There is a general lack of seriousness about getting things done. In 2006 there was not so much have a review to look at what was working, as a wholesale handing of power to control freaks.
The dynamism you expect of a normal democracy has drained from a system where there’s little space for intra communal power. When things get sticky the system collapses and concessions are sought.
Unionism has subsisted on a ‘well at least we stopped ‘themuns’ from getting anything valuable’, as though stopping a ‘weak as water’ Irish language Act was any kind of achievement.
They had their answer from their own electorate two years ago when they helped install the first Sinn Féin First Minister either by staying at home or defecting to parties on either side of the matter.
The party successfully ran campaigns on an only the DUP can stop SF for ten years. In year 15 this long run came to a humiliating halt. Yet the 2006 rule changes and their perverse incentives still exist.
Those changes superseded the original GFA rules that stated that the largest party in the largest designation should choose the First Minister, with the Deputy FM chosen from the smaller one.
The irony is that even on the 2022 result figures, there would still have been a unionist First Minister (albeit by just two seats) it’s just that it might not necessarily be a DUP First Minster.
The net result has been a trivialisation of Northern Irish politics, which would be funny if it didn’t have such a downside for so many folks relying on a well run public service.
Take Mary Lou’s promise that ‘a united Ireland is in touching distance’. She knows, because she reads the data, that this is her version of the DUP’s ‘keep SF out by keeping them second place’ strategy.
Sinn Féin is now a similar space in which Jim Molyneaux once kept the Ulster Unionists in the late 80s early 90s.
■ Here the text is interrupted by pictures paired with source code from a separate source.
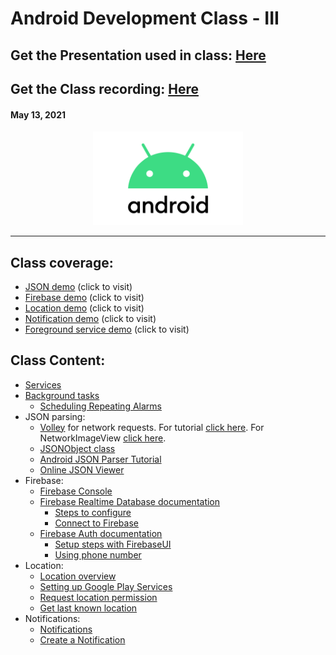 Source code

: # Android Development Class - III

## Get the Presentation used in class: [Here](Android_Class-3.pdf)

## Get the Class recording: [Here](https://drive.google.com/file/d/1F2sIHVR5E1PqqvsvwusEzgqVRVgwH8Te/view?usp=sharing)

#### May 13, 2021

<div align="center"><img src="../Android-Logo.png" alt="Android logo" height=150/></div>

<hr>

## Class coverage:

-   [JSON demo](JSONDemo) (click to visit)
-   [Firebase demo](FirebaseDemo) (click to visit)
-   [Location demo](LocationDemo) (click to visit)
-   [Notification demo](NotificationDemo) (click to visit)
-   [Foreground service demo](https://androidwave.com/foreground-service-android-example/) (click to visit)

## Class Content:

-   [Services](https://developer.android.com/guide/components/services)
-   [Background tasks](https://developer.android.com/guide/background)
    -   [Scheduling Repeating Alarms](https://developer.android.com/training/scheduling/alarms)
-   JSON parsing:
    -   [Volley](https://developer.android.com/training/volley) for network requests. For tutorial [click here](https://developer.android.com/training/volley/simple). For NetworkImageView [click here](https://cypressnorth.com/web-programming-and-development/setting-android-google-volley-imageloader-networkimageview/).
    -   [JSONObject class](https://developer.android.com/reference/org/json/JSONObject)
    -   [Android JSON Parser Tutorial](https://www.javatpoint.com/android-json-parsing-tutorial)
    -   [Online JSON Viewer](http://jsonviewer.stack.hu/)
-   Firebase:
    -   [Firebase Console](https://console.firebase.google.com/)
    -   [Firebase Realtime Database documentation](https://firebase.google.com/docs/database)
        -   [Steps to configure](https://firebase.google.com/docs/database/android/start)
        -   [Connect to Firebase](https://developer.android.com/studio/write/firebase)
    -   [Firebase Auth documentation](https://firebase.google.com/docs/auth)
        -   [Setup steps with FirebaseUI](https://firebase.google.com/docs/auth/android/firebaseui)
        -   [Using phone number](https://firebase.google.com/docs/auth/android/phone-auth)
-   Location:
    -   [Location overview](https://developer.android.com/training/location)
    -   [Setting up Google Play Services](https://developers.google.com/android/guides/setup)
    -   [Request location permission](https://developer.android.com/training/location/permissions)
    -   [Get last known location](https://developer.android.com/training/location/retrieve-current)
-   Notifications:
    -   [Notifications](https://developer.android.com/guide/topics/ui/notifiers/notifications)
    -   [Create a Notification](https://developer.android.com/training/notify-user/build-notification)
He retained strength, so long as he maintained a policy “masterly inactivity”.
The trouble is that inactivity breeds a culture of inactivity, where words are rarely commensurate with material actions, and “policy” bears no relation to the level of activation on the ground.
Last week, Fionnán Sheahan wrote a great skit on our shallow discourse regarding a united Ireland. I won’t replicate the whole thing, but here’s highlights from his FAQ’s for unity curious post unionists:
How will this work? We’re not sure but we see a united Ireland like an episode of Room to Improve: an excessively ambitious extension to a rundown house that will run way over budget, but will be fine in the end if enough money is thrown at it.
Who will be in charge of delivering it? Dermot Bannon.
Will the flag change? Yes, We’re going to buy a load of flags from the Ivory Coast, so the colours will symbolically change to orange, white and green.
Any other changes to symbols? No, big decisions take a long time here, just look how long it took to agree to a new host for The Late Late Show.
What concessions will be made to welcome folk from Northern Ireland? Patrick Kielty presenting The Late Late Show.
Will my children have to speak Irish? Better yet, we guarantee they won’t be able to speak Irish. It will be compulsory for them to learn it for 14 years in school, by the end of which the only sentence they’ll be able to string together in Irish will be asking to go to the toilet.
Change is happening, regardless of the naysayers, but not the way that anyone appears to have planned it (be they unionists or nationalists). Democracy is a sluggish river that cannot be rushed.
At some point the old heads who thought Northern Irish politics would always be about the domination of one tribe over another need to allow a new generation to see things differently.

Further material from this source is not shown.